API Gateway: Handles AuthN/AuthZ. It also implements Context Injection: attaching the user's device type, location (geo-hash), and current time to the request header to inform recommendations.

Service

Recommendation Service:

Protocol: gRPC for internal communication between services.

Workflow:

Call Retrieval Service for ~500 candidates.

Call Ranking Service to score candidates.

Post-Processing: Filter already watched videos, remove "not interested" content, and ensure diversity (e.g., no more than 3 videos from the same channel).

Resilience:

Fallbacks: If the Ranking Service times out, return the raw Retrieval list (shuffled).

Circuit Breaking: Applied to the Ranking Service to prevent cascading failure if a model update causes latency spikes.

Storage

Feature DB (Cassandra):

Access Pattern: Heavy writes (user clicks) and heavy random reads (ranking).

Schema:

user_features: user_id (PK), last_10_categories (list), watch_history_stats (blob).

video_features: video_id (PK), click_through_rate, total_views, embedding_version.

Vector DB (Milvus/Pinecone):

Stores high-dimensional embeddings (

d=128

256

Index: HNSW (Hierarchical Navigable Small World) for sub-10ms search latency.

Cache

Purpose: Reducing read load on Feature DB during Ranking.

Key-Value Schema:

Key: u:{user_id} or v:{video_id}.

Value: Protobuf-serialized feature vector.

Failure Handling: If Cache misses, fetch from Cassandra and write back.

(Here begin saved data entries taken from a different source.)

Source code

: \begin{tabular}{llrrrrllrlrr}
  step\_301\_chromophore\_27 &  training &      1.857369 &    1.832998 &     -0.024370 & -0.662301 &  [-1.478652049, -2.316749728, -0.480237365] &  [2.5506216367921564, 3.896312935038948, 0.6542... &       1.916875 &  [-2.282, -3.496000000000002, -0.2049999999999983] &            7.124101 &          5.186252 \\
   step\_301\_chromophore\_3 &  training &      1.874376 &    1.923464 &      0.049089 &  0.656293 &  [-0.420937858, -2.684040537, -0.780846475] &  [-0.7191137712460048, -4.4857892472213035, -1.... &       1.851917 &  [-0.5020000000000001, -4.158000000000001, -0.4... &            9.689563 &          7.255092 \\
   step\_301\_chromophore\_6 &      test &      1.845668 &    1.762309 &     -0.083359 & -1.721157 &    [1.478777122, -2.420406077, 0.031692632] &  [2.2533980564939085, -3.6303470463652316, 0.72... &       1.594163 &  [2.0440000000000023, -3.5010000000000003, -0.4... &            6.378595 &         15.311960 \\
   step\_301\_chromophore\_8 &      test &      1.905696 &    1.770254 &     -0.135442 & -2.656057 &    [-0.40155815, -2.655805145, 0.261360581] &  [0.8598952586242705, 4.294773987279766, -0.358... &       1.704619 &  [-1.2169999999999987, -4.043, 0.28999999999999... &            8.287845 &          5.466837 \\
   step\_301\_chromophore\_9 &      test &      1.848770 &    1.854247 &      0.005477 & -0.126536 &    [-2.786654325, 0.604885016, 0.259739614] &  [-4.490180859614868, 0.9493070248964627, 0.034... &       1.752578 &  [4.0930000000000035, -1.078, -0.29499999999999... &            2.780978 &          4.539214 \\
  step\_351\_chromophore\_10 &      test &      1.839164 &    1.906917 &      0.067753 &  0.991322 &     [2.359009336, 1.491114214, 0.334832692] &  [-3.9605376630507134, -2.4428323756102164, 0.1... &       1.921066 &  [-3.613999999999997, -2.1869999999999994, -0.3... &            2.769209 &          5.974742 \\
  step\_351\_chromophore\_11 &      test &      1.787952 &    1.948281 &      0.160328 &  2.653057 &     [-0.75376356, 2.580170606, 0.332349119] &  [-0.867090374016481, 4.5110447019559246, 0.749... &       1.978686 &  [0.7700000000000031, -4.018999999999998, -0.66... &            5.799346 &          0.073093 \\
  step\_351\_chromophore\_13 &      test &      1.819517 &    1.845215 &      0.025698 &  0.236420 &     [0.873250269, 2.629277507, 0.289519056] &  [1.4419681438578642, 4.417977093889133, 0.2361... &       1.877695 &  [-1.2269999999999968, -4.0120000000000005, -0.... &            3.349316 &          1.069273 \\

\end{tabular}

If Redis is down, Service Layer falls back to local LRU cache of popular video features.

Messaging

Purpose: Decoupling the feedback loop. When a user watches a video, the system must update the User Embedding and Feature Store asynchronously.

Event Schema: {user_id, video_id, action_type: "WATCH", duration: 120s, timestamp: ...}.

Technical Selection: Kafka. High throughput for billions of events. Partitioned by user_id to ensure chronological order of a single user's history during processing.

Data Processing

Processing Model:

Streaming (Flink): Aggregates real-time features (e.g., "how many times has this video been clicked in the last 5 minutes?"). Updates the Feature Store.

Batch (Spark): Weekly/Daily re-training of the Embedding model (Two-Tower Network) and the Ranking model (Deep & Cross Network).

Correctness: Checkpointing in Flink ensures no user events are lost.

Wrap Up

Advanced Topics

Trade-offs: We choose Precision over Recall in the Ranking stage and Recall over Precision in the Retrieval stage. This is a fundamental trade-off to manage the vast search space.

Cold Start: For new users, we provide "Popular" or "Trending" videos based on their Geo-location. For new videos, we use "Content-based Filtering" (extracting features from video tags/descriptions) until enough user interaction data exists.

Bottleneck Analysis:

Hot Shards: Popular videos (e.g., a viral music video) can cause hot partitions in the Feature Store. Mitigation: Cache the top 10,000 video features in local memory on every Ranking worker node.

Fan-out: Fetching features for 500 candidates simultaneously is expensive. Optimization: Use multi-get/batch requests and parallel I/O.

Security: PII scrubbing in the Data Processing Layer ensures user watch history used for training does not contain clear-text identifiers.